Fridays at Five:
A Q&A with Preservation Hall Jazz Band's Ben Jaffe
June 29, 2020 | by Richard Scheinin
Allen Toussaint and the Preservation Hall Jazz Band
For the third part of his in-depth look at SFJAZZ’s Fridays at Five streaming concert series, staff writer Richard Scheinin speaks to Preservation Hall Jazz Band leader Ben Jaffe. They discuss live music in the time of the coronavirus and how musicians can move forward with their careers amidst such uncertainty. The Preservation Hall Jazz Band is joined by New Orleans songwriting legend Allen Toussaint for this week’s Fridays at Five.
Even with Preservation Hall closed, even with all his gigs canceled, Ben Jaffe is an optimist: “You want to take that little glowing charcoal and make it glow even bigger,” he says.
Jaffe has played double bass and tuba with the Preservation Hall Jazz Band for nearly 30 years. Having lived through Hurricane Katrina, he describes New Orleanians as “survivors” and “warriors.” Amid all the hurt of the coronavirus, he is treating it as a chance to explore new technologies that may keep the musical community intact and even growing.
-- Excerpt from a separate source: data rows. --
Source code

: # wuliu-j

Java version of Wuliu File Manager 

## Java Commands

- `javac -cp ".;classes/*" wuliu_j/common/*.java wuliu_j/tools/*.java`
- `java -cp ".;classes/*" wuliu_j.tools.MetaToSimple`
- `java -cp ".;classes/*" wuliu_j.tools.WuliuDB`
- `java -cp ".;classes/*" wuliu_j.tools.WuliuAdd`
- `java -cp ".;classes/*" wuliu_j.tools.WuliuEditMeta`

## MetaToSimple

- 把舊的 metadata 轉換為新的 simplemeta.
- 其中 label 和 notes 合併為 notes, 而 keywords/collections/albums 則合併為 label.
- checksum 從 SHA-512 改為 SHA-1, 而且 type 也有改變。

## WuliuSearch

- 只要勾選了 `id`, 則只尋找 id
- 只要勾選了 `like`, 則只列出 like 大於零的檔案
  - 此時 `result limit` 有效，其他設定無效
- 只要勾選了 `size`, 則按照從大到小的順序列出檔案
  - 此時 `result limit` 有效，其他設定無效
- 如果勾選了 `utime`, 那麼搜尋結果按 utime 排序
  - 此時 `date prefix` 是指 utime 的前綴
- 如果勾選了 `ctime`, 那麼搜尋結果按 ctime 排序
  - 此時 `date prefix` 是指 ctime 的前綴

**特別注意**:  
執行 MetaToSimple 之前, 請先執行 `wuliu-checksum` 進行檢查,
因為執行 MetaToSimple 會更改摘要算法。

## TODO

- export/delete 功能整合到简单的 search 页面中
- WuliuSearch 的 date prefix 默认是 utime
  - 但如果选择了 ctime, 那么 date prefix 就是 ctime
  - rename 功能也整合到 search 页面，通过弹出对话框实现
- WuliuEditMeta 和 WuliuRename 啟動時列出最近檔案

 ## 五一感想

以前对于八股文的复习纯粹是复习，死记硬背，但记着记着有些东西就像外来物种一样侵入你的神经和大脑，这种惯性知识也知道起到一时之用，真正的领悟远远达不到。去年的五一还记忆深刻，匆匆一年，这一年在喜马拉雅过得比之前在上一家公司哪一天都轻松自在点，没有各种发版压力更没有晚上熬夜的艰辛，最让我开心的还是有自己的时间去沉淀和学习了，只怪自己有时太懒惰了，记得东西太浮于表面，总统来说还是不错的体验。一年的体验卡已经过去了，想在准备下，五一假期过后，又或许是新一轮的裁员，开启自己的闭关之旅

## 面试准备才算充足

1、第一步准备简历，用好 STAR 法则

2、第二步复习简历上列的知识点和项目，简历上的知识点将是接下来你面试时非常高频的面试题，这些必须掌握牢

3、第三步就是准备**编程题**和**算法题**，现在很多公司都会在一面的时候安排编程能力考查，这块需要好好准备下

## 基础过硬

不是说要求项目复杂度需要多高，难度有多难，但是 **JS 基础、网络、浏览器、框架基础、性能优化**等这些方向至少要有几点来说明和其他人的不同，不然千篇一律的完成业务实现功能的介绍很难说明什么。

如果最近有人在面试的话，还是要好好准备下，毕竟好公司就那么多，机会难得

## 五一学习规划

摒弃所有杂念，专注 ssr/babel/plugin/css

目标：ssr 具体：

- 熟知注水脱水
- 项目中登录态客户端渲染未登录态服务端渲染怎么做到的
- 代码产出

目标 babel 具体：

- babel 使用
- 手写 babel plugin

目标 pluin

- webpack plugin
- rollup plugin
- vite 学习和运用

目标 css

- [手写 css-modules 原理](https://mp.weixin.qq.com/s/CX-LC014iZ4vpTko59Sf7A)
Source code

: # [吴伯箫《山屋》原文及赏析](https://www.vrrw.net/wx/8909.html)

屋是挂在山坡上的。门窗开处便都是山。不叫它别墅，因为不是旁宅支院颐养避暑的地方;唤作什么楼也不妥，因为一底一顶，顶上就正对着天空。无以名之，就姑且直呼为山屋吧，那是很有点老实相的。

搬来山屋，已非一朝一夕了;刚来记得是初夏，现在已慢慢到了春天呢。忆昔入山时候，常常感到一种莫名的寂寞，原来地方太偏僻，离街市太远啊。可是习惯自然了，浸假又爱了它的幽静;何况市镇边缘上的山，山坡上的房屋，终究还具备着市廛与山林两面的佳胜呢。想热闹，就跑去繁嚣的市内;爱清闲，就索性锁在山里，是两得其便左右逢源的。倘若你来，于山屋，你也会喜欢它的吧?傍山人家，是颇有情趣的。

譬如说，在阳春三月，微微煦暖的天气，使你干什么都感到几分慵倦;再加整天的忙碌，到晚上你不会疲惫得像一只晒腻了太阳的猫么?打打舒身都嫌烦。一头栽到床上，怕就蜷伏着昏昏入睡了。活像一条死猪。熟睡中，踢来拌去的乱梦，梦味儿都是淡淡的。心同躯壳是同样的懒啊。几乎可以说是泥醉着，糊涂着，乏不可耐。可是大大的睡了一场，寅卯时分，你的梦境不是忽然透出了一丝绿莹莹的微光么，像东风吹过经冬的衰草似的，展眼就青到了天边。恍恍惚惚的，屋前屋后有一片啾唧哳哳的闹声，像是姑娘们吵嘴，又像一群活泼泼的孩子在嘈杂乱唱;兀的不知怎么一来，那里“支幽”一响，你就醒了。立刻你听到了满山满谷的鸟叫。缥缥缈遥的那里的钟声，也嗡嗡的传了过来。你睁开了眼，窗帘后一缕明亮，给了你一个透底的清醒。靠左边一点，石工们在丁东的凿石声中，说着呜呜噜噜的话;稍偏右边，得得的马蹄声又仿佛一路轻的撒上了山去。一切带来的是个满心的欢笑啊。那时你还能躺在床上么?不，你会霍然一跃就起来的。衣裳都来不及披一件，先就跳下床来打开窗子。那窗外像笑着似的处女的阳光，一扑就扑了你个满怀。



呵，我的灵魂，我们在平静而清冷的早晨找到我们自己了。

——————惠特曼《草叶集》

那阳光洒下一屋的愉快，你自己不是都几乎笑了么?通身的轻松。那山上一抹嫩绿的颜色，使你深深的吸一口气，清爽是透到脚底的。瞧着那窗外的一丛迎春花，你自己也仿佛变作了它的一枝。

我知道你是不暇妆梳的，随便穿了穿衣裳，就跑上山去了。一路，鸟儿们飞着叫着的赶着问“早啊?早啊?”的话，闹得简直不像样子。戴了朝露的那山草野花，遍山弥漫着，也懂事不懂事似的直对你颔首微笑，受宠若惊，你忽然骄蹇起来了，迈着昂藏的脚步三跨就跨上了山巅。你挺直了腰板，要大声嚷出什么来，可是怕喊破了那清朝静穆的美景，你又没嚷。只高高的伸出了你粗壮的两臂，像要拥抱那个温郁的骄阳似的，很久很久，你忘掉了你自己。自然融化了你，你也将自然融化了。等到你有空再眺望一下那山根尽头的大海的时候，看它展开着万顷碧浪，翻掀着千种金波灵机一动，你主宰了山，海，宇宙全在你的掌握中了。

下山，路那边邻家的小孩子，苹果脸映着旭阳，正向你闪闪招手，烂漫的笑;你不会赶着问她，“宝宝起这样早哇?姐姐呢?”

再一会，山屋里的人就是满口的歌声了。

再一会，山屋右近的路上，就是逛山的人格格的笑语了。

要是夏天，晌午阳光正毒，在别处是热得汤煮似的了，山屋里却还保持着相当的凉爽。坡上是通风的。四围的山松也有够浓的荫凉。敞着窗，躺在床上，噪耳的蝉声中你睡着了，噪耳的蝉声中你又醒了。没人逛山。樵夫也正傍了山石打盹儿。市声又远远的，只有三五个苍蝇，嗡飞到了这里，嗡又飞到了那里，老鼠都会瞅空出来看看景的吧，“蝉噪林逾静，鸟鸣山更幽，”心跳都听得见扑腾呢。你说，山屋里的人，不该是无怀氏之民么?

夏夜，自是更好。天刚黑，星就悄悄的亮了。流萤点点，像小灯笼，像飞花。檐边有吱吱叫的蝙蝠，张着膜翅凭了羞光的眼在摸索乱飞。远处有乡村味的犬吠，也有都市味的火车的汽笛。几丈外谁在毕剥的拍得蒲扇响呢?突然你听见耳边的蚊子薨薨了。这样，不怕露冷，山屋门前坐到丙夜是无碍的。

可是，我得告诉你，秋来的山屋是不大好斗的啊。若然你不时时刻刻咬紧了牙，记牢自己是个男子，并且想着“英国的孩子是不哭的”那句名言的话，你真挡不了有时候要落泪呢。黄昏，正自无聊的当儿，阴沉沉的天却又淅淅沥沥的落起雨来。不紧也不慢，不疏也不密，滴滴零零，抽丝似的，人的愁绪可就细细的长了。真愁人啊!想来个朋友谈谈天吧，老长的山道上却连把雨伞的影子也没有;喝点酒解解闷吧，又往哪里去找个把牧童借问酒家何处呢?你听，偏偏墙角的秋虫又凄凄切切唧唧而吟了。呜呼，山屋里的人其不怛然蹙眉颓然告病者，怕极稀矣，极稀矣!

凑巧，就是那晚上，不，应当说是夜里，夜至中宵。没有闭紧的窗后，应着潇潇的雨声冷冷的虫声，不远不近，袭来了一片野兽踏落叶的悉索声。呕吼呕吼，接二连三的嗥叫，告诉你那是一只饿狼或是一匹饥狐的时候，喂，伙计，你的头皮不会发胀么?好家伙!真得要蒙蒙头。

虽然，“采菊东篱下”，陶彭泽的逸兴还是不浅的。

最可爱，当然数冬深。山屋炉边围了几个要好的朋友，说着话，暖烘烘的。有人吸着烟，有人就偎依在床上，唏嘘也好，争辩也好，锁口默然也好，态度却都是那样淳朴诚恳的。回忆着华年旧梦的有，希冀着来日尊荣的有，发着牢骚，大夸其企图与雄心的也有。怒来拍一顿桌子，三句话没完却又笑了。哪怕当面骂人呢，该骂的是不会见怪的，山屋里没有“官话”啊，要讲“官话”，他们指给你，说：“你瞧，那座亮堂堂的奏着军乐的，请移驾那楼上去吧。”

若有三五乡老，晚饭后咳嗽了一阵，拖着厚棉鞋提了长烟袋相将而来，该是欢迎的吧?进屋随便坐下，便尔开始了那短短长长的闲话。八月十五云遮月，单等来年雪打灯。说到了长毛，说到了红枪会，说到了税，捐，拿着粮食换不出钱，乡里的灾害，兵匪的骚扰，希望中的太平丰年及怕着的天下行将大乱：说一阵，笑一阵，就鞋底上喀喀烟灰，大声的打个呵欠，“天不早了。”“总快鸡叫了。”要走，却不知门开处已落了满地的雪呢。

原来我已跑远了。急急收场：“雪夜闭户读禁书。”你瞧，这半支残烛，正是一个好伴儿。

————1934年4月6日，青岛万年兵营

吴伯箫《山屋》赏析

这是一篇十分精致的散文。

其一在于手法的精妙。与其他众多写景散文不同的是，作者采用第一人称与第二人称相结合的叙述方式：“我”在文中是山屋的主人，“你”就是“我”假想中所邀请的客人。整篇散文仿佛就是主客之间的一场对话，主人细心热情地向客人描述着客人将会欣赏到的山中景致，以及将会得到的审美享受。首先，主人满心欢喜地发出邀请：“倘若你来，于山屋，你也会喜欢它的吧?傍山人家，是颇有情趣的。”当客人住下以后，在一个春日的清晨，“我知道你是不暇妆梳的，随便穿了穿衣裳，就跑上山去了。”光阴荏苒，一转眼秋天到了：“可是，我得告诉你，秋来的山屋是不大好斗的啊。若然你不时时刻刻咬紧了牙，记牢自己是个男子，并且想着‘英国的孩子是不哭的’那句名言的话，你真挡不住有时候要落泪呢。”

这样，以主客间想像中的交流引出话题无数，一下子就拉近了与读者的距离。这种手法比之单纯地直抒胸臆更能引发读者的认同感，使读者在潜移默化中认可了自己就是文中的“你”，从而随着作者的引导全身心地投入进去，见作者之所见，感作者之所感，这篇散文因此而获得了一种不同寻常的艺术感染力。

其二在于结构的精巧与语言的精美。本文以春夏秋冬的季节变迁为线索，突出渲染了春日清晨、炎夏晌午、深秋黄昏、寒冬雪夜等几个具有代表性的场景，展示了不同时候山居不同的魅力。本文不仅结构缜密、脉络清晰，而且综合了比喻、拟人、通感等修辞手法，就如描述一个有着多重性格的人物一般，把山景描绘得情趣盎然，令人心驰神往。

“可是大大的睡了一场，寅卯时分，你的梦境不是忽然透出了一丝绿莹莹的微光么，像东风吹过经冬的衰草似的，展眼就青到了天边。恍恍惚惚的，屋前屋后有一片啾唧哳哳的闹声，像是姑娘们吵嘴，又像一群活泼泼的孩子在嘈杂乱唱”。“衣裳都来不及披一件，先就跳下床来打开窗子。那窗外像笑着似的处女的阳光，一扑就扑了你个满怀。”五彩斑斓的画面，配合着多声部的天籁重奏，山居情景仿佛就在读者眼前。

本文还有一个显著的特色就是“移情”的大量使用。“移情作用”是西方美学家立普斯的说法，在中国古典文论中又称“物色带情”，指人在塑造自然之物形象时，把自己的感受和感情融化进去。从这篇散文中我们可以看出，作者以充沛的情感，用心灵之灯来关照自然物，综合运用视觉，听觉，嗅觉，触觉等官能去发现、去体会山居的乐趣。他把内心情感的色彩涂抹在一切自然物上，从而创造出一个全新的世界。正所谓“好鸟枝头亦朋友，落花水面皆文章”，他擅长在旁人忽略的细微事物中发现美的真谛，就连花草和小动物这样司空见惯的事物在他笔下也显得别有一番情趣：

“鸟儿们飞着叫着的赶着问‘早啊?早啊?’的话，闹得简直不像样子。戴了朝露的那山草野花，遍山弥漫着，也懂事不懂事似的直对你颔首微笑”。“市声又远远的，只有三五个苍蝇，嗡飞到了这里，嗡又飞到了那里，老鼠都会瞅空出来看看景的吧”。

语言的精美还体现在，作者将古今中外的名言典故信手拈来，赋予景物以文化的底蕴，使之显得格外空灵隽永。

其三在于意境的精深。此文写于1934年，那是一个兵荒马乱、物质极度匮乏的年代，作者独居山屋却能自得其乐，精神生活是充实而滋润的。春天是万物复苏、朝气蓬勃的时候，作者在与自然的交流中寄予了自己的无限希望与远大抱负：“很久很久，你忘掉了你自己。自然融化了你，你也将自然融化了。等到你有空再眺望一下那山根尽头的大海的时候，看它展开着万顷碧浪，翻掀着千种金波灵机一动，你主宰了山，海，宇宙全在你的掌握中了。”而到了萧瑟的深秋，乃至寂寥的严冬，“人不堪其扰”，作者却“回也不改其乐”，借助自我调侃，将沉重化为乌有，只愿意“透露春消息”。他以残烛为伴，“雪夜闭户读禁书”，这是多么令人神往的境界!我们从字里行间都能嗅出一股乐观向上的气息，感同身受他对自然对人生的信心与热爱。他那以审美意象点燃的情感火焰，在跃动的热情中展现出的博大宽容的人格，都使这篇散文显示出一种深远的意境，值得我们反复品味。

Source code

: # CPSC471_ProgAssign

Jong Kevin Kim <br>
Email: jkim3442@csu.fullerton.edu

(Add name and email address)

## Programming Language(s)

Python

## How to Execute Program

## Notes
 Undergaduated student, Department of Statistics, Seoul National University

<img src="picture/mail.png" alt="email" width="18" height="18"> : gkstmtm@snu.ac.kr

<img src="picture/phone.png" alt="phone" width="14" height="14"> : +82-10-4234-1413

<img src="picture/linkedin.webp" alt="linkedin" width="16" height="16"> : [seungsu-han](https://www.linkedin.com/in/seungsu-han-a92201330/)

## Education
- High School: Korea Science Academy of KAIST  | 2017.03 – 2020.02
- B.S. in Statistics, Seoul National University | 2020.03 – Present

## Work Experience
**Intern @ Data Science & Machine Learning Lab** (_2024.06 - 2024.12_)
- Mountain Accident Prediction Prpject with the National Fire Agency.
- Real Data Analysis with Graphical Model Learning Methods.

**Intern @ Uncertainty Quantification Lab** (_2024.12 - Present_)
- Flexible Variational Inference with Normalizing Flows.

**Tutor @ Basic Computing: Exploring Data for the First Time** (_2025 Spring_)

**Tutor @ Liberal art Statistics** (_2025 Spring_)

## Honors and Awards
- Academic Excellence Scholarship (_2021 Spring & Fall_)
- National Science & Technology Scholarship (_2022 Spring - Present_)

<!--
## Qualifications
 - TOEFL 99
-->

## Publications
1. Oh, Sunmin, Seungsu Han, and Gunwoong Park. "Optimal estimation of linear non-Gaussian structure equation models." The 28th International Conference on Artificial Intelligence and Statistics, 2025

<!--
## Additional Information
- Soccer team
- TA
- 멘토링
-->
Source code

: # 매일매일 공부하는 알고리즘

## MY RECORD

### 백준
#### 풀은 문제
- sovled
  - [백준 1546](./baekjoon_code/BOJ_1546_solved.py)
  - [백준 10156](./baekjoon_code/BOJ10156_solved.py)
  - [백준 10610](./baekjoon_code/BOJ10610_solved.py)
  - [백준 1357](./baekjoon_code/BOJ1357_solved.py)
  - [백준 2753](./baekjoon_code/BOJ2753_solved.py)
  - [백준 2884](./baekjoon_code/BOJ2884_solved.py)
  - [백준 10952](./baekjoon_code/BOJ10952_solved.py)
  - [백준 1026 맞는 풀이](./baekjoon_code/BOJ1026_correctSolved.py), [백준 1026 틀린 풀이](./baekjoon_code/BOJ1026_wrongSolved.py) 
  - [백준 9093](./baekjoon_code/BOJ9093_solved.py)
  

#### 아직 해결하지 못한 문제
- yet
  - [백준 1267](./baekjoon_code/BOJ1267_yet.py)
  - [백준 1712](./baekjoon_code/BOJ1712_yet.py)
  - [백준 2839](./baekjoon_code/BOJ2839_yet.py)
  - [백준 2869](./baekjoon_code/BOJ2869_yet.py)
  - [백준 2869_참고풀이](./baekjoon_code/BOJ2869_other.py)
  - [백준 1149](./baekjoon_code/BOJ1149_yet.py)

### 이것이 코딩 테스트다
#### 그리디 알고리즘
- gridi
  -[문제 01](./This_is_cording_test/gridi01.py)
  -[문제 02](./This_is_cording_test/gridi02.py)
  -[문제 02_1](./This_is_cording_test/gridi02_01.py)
This week on Fridays at Five — SFJAZZ’s new streaming series of archival concerts — you can see Jaffe perform with the Preservation Hall Jazz Band and Allen Toussaint, the late pianist, singer and composer. Filmed in November 2014 at the SFJAZZ Center in San Francisco, the show unites a dyed-in-the-wool New Orleans legend — Toussaint — with the city’s most widely known jazz band. This is the second time the Preservation Hall band has appeared on Fridays at Five since the series launched in March; in April, one of the group’s performances from summer 2019 was featured. (For $5 monthly, or $60 annually, you can sign up for the weekly series here: www.sfjazz.org/watch. Upcoming shows will feature guitarist John Scofield, singer Cécile McLorin Salvant, and saxophonists Branford Marsalis and Joshua Redman.)
Ben Jaffe
We spoke to Jaffe about the challenges faced by artists and institutions as the coronavirus alters — and for the time being eradicates — the musical landscape as we’ve known it.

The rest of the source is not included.